» Work instruction
Keep only the lines of the material below that contain the word "things". Copy those lines.

» Dataset
__________________________________________________

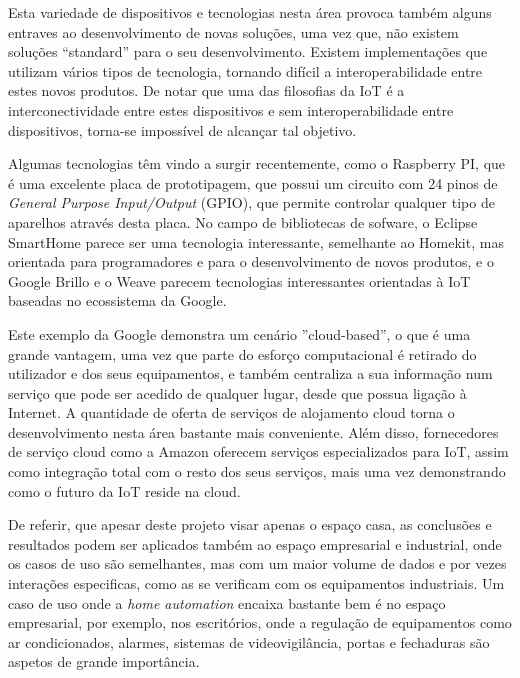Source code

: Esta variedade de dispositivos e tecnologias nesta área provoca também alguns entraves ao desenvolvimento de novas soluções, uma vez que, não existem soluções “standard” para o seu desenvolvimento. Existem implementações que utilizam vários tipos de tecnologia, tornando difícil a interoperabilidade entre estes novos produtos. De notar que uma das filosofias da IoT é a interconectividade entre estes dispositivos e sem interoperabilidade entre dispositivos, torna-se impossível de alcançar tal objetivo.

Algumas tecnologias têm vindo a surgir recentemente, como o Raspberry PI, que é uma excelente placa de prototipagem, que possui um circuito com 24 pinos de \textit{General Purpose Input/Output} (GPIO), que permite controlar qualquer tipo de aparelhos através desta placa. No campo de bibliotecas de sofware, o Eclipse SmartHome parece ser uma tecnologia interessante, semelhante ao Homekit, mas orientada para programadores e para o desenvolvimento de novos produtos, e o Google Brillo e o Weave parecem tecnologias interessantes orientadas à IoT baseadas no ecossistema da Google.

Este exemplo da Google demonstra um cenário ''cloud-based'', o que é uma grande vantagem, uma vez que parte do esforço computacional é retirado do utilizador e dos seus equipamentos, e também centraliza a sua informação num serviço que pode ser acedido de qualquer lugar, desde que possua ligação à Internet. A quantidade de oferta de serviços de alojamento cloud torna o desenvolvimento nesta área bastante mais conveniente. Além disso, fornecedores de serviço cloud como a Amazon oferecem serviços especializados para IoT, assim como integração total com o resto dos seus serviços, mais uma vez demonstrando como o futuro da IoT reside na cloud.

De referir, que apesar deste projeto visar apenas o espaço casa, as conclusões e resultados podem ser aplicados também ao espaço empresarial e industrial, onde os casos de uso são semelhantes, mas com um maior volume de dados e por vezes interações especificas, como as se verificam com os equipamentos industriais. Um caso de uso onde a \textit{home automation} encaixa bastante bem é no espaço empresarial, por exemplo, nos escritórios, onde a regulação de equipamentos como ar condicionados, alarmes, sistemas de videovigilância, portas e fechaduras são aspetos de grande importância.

__________________________________________________

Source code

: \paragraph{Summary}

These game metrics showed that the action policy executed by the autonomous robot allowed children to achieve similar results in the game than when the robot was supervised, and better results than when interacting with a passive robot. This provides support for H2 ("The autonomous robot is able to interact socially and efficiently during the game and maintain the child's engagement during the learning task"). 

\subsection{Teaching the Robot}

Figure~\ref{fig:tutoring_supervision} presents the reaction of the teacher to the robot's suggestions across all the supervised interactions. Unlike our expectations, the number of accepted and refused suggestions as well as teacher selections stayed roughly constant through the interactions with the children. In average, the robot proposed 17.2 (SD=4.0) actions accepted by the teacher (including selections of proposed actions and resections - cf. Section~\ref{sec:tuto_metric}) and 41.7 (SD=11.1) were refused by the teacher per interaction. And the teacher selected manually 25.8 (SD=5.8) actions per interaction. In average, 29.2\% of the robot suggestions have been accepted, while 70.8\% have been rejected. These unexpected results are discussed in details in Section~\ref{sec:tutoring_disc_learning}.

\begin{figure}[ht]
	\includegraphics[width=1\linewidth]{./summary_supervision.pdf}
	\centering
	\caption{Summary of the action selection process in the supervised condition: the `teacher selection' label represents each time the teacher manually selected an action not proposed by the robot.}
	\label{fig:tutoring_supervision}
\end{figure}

__________________________________________________

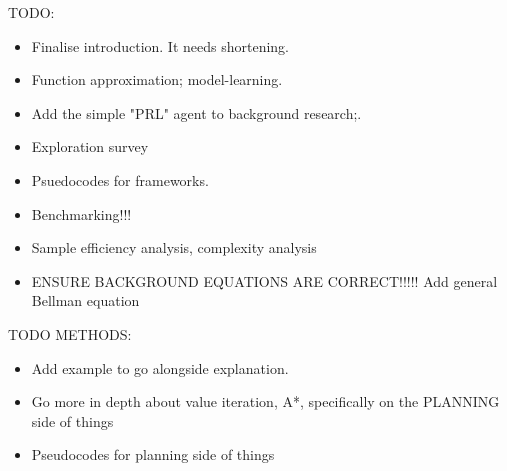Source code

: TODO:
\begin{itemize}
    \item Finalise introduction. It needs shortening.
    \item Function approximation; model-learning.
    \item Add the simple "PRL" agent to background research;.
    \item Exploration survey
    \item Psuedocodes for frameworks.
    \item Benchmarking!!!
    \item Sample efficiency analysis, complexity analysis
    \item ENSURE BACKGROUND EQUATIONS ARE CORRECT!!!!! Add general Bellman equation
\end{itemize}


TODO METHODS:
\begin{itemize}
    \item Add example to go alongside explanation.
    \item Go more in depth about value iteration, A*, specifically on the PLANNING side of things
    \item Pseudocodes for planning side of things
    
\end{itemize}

__________________________________________________

» Response area
    \item Go more in depth about value iteration, A*, specifically on the PLANNING side of things
    \item Pseudocodes for planning side of things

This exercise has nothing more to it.